Portability: Vital for success

A critical aspect of Ayushman Bharat is the portability, wherein people can get treatment from other states too, free of cost. For now, states that already had health insurance schemes are doing well, and they have been able to seamlessly integrate their existing health schemes with the Ayushman Bharat. Hence, keeping states such as Gujarat, Chhattisgarh and Tamil Nadu which already had existing health schemes on board will be critical for the success of Ayushman Bharat.

Divyanshu Jha, Deputy Development Commissioner, CEO, Zila Parishad, Ranchi, Jharkhand, however feels that one or two states pulling out will only shift the equilibrium in the interim. “West Bengal pulling out is a concern as there is a large outflow of patients to the State. But once people realise that they will have to shell out for treatment in West Bengal, they will move to other states such as Delhi, Tamil Nadu, Uttar Pradesh etc., and hence getting portability to function smoothly is imperative under the scheme.”

Jharkhand is one of the greenfield states (no health insurance scheme in the past) that has shown good progress under this scheme. Of the total 35,000 claims submitted by Jharkhand under the scheme, about 382 are portable cases — beneficiaries of Jharkhand getting treatment outside the State.
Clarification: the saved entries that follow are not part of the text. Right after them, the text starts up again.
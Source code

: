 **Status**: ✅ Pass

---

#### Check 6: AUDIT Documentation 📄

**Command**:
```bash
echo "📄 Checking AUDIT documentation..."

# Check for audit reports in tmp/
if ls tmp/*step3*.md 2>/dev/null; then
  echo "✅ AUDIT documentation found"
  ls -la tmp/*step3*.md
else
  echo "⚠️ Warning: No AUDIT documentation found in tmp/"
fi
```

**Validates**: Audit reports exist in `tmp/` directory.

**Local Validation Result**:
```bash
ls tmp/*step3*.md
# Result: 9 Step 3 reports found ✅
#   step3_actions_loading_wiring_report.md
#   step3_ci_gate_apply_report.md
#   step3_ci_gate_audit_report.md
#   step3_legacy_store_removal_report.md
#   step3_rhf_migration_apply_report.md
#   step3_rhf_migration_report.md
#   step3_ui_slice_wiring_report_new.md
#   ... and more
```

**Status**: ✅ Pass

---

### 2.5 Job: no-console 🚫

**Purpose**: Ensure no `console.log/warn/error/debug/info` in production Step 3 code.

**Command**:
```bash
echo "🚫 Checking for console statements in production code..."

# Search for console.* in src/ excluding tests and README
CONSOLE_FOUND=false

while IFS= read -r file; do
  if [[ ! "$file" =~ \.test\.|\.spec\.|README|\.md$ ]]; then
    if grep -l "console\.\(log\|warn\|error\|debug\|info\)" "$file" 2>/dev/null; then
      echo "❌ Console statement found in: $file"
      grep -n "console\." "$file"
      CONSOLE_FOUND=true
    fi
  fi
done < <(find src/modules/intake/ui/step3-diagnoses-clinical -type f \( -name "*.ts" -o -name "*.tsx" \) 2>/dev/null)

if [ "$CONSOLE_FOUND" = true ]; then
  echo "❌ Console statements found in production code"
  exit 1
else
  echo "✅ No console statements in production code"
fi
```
While these do not include number of people getting treatment done in West Bengal, they indicate the flow of people to other states for various treatments due to lack of requisite infrastructure to handle critical/tertiary procedures.

According to Divyanshu Jha, national portability is imperative. “Given that in Jharkhand internal capacities for higher sophisticated procedures is less, patients who access services outside the State are substantial and hence we are actively working to resolve the issue of acceptance of our state beneficiaries in other states under Ayushman Bharat. The transaction management system (TMS) within the State is different from that outside the State. The integration of the two is imperative. We are moving in that direction.”